Highlights & Insights¶
- First comprehensive survey in the SpeechLM domain: Provides a timely and systematic review following the surge of interest sparked by GPT-4o voice.
- Clear three-component taxonomy: The decomposition framework of tokenizer \(\rightarrow\) LM \(\rightarrow\) vocoder makes complex architectures easy to understand.
- Accurate summarization of the "three major flaws of ASR+LLM+TTS": Information loss, high latency, and cascaded error propagation—providing a clear rationale for the existence of SpeechLMs.
- The hybrid tokenizer direction: Decoupling semantic and acoustic layers (e.g., SpeechTokenizer) offers an elegant solution to resolve the tension between "understanding vs. generation".
Limitations & Future Work¶
- Extremely rapid domain advancement: Implementation details of closed-source systems like GPT-4o and Moshi remain publically unknown, leading to potential omissions in this review.
- Lack of quantitative comparison: A systematic comparison of different SpeechLMs on a unified benchmark is missing (each work utilizes distinct datasets and evaluation metrics).
- Insufficient safety and ethical discussion: Risks such as voice cloning abuse and deepfake speech detection are not deeply investigated.
- Exclusion of wider multimodality: The text focuses solely on speech and text, without considering broader multimodal LLMs of speech+vision.
Related Work & Insights¶
- vs.
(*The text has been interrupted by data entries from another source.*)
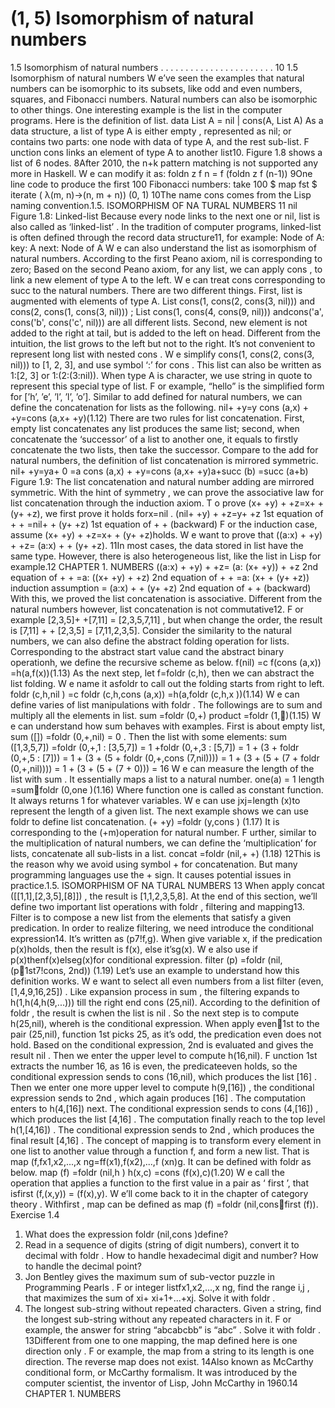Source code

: # (1, 5) Isomorphism of natural numbers

1.5 Isomorphism of natural numbers . . . . . . . . . . . . . . . . . . . . . . . 10
1.5 Isomorphism of natural numbers
W e’ve seen the examples that natural numbers can be isomorphic to its subsets, like
odd and even numbers, squares, and Fibonacci numbers. Natural numbers can also be
isomorphic to other things. One interesting example is the list in the computer programs.
Here is the definition of list.
data List A = nil | cons(A, List A)
As a data structure, a list of type A is either empty , represented as nil; or contains
two parts: one node with data of type A, and the rest sub-list. F unction cons links an
element of type A to another list10. Figure 1.8 shows a list of 6 nodes.
8After 2010, the n+k pattern matching is not supported any more in Haskell. W e can modify it as:
foldn z f n = f (foldn z f (n-1))
9One line code to produce the first 100 Fibonacci numbers:
take 100 $ map fst $ iterate ( λ(m, n)->(n, m + n)) (0, 1)
10The name cons comes from the Lisp naming convention.1.5. ISOMORPHISM OF NA TURAL NUMBERS 11
nil
Figure 1.8: Linked-list
Because every node links to the next one or nil, list is also called as ‘linked-list’ . In
the tradition of computer programs, linked-list is often defined through the record data
structure11, for example:
Node of A:
key: A
next: Node of A
W e can also understand the list as isomorphism of natural numbers. According to the
first Peano axiom, nil is corresponding to zero; Based on the second Peano axiom, for any
list, we can apply cons , to link a new element of type A to the left. W e can treat cons
corresponding to succ to the natural numbers. There are two different things. First, list
is augmented with elements of type A. List cons(1, cons(2, cons(3, nil))) and
cons(2, cons(1, cons(3, nil))) ; List cons(1, cons(4, cons(9, nil)))
andcons('a', cons('b', cons('c', nil))) are all different lists. Second, new
element is not added to the right at tail, but is added to the left on head. Different from
the intuition, the list grows to the left but not to the right.
It’s not convenient to represent long list with nested cons . W e simplify cons(1,
cons(2, cons(3, nil))) to [1, 2, 3], and use symbol ‘:’ for cons . This list can also
be written as 1:[2, 3] or 1:(2:(3:nil)). When type A is character, we use string in quote to
represent this special type of list. F or example, “hello” is the simplified form for [’h’, ’e’,
’l’, ’l’, ’o’].
Similar to add defined for natural numbers, we can define the concatenation for lists
as the following.
nil+ +y=y
cons (a,x) + +y=cons (a,x+ +y)(1.12)
There are two rules for list concatenation. First, empty list concatenates any list
produces the same list; second, when concatenate the ‘successor’ of a list to another one,
it equals to firstly concatenate the two lists, then take the successor. Compare to the add
for natural numbers, the definition of list concatenation is mirrored symmetric.
nil+ +y=ya+ 0 =a
cons (a,x) + +y=cons (a,x+ +y)a+succ (b) =succ (a+b)
Figure 1.9: The list concatenation and natural number adding are mirrored symmetric.
With the hint of symmetry , we can prove the associative law for list concatenation
through the induction axiom. T o prove (x+ +y) + +z=x+ + (y+ +z), we first prove it holds
forx=nil .
(nil+ +y) + +z=y+ +z 1st equation of + +
=nil+ + (y+ +z) 1st equation of + + (backward)
F or the induction case, assume (x+ +y) + +z=x+ + (y+ +z)holds. W e want to prove
that ((a:x) + +y) + +z= (a:x) + + (y+ +z).
11In most cases, the data stored in list have the same type. However, there is also heterogeneous list,
like the list in Lisp for example.12 CHAPTER 1. NUMBERS
((a:x) + +y) + +z= (a: (x+ +y)) + +z 2nd equation of + +
=a: ((x+ +y) + +z) 2nd equation of + +
=a: (x+ + (y+ +z)) induction assumption
= (a:x) + + (y+ +z) 2nd equation of + + (backward)
With this, we proved the list concatenation is associative. Different from the natural
numbers however, list concatenation is not commutative12. F or example [2,3,5]+ +[7,11] =
[2,3,5,7,11] , but when change the order, the result is [7,11] + + [2,3,5] = [7,11,2,3,5].
Consider the similarity to the natural numbers, we can also define the abstract folding
operation for lists. Corresponding to the abstract start value cand the abstract binary
operationh, we define the recursive scheme as below.
f(nil) =c
f(cons (a,x)) =h(a,f(x))(1.13)
As the next step, let f=foldr (c,h), then we can abstract the list folding. W e name
it asfoldr to call out the folding starts from right to left.
foldr (c,h,nil ) =c
foldr (c,h,cons (a,x)) =h(a,foldr (c,h,x ))(1.14)
W e can define varies of list manipulations with foldr . The followings are to sum and
multiply all the elements in list.
sum =foldr (0,+)
product =foldr (1,)(1.15)
W e can understand how sum behaves with examples. First is about empty list,
sum ([]) =foldr (0,+,nil) = 0 . Then the list with some elements:
sum ([1,3,5,7]) =foldr (0,+,1 : [3,5,7])
= 1 +foldr (0,+,3 : [5,7])
= 1 + (3 + foldr (0,+,5 : [7]))
= 1 + (3 + (5 + foldr (0,+,cons (7,nil))))
= 1 + (3 + (5 + (7 + foldr (0,+,nil))))
= 1 + (3 + (5 + (7 + 0)))
= 16
W e can measure the length of the list with sum . It essentially maps a list to a natural
number.
one(a) = 1
length =sumfoldr (0,one )(1.16)
Where function one is called as constant function. It always returns 1 for whatever
variables. W e can use jxj=length (x)to represent the length of a given list. The next
example shows we can use foldr to define list concatenation.
(+ +y) =foldr (y,cons ) (1.17)
It is corresponding to the (+m)operation for natural number. F urther, similar to the
multiplication of natural numbers, we can define the ‘multiplication’ for lists, concatenate
all sub-lists in a list.
concat =foldr (nil,+ +) (1.18)
12This is the reason why we avoid using symbol + for concatenation. But many programming languages
use the + sign. It causes potential issues in practice.1.5. ISOMORPHISM OF NA TURAL NUMBERS 13
When apply concat ([[1,1],[2,3,5],[8]]) , the result is [1,1,2,3,5,8]. At the end of this
section, we’ll define two important list operations with foldr , filtering and mapping13.
Filter is to compose a new list from the elements that satisfy a given predication. In
order to realize filtering, we need introduce the conditional expression14. It’s written as
(p7!f,g). When give variable x, if the predication p(x)holds, then the result is f(x),
else it’sg(x). W e also use if p(x)thenf(x)elseg(x)for conditional expression.
filter (p) =foldr (nil,(p1st7!cons, 2nd)) (1.19)
Let’s use an example to understand how this definition works. W e want to select all
even numbers from a list filter (even, [1,4,9,16,25]) . Like expansion process in sum , the
filtering expands to h(1,h(4,h(9,...))) till the right end cons (25,nil). According to the
definition of foldr , the result is cwhen the list is nil . So the next step is to compute
h(25,nil), whereh is the conditional expression. When apply even1st to the pair
(25,nil), function 1st picks 25, as it’s odd, the predication even does not hold. Based on
the conditional expression, 2nd is evaluated and gives the result nil . Then we enter the
upper level to compute h(16,nil). F unction 1st extracts the number 16, as 16 is even, the
predicateeven holds, so the conditional expression sends to cons (16,nil), which produces
the list [16] . Then we enter one more upper level to compute h(9,[16]) , the conditional
expression sends to 2nd , which again produces [16] . The computation enters to h(4,[16])
next. The conditional expression sends to cons (4,[16]) , which produces the list [4,16] .
The computation finally reach to the top level h(1,[4,16]) . The conditional expression
sends to 2nd , which produces the final result [4,16] .
The concept of mapping is to transform every element in one list to another value
through a function f, and form a new list. That is map (f,fx1,x2,...,x ng=ff(x1),f(x2),...,f (xn)g.
It can be defined with foldr as below.
map (f) =foldr (nil,h )
h(x,c) =cons (f(x),c)(1.20)
W e call the operation that applies a function to the first value in a pair as ‘ first ’, that
isfirst (f,(x,y)) = (f(x),y). W e’ll come back to it in the chapter of category theory .
Withfirst , map can be defined as map (f) =foldr (nil,consfirst (f)).
Exercise 1.4
1. What does the expression foldr (nil,cons )define?
2. Read in a sequence of digits (string of digit numbers), convert it to decimal with
foldr . How to handle hexadecimal digit and number? How to handle the decimal
point?
3. Jon Bentley gives the maximum sum of sub-vector puzzle in Programming Pearls .
F or integer listfx1,x2,...,x ng, find the range i,j , that maximizes the sum of xi+
xi+1+...+xj. Solve it with foldr .
4. The longest sub-string without repeated characters. Given a string, find the longest
sub-string without any repeated characters in it. F or example, the answer for string
“abcabcbb” is “abc” . Solve it with foldr .
13Different from one to one mapping, the map defined here is one direction only . F or example, the map
from a string to its length is one direction. The reverse map does not exist.
14Also known as McCarthy conditional form, or McCarthy formalism. It was introduced by the computer scientist, the inventor of Lisp, John McCarthy in 1960.14 CHAPTER 1. NUMBERS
Whisper (Radford et al., 2023): Whisper is an encoder-only understanding model, whereas this SpeechLM survey encompasses the full paradigm of both understanding and generation.
- vs. AudioLM (Borsos et al., 2023): AudioLM represents an early attempt in SpeechLMs, while this survey encompasses the rapid evolution that succeeded it.
- vs. Multimodal LM surveys (Zhang et al., 2024): Multimodal surveys span across vision, audio, and text, whereas this work focuses specifically on an in-depth analysis of the speech modality.
Rating¶
- Novelty: ⭐⭐⭐⭐ First survey of SpeechLMs; taxonomic system is highly valuable.
- Experimental Thoroughness: ⭐⭐ Pure survey with no original experiments.
- Writing Quality: ⭐⭐⭐⭐ Clear categorization system and rich diagrams (especially the taxonomy tree in Figure 4).
- Value: ⭐⭐⭐⭐⭐ Provides a highly demanded systematic reference for the rapidly evolving SpeechLM field.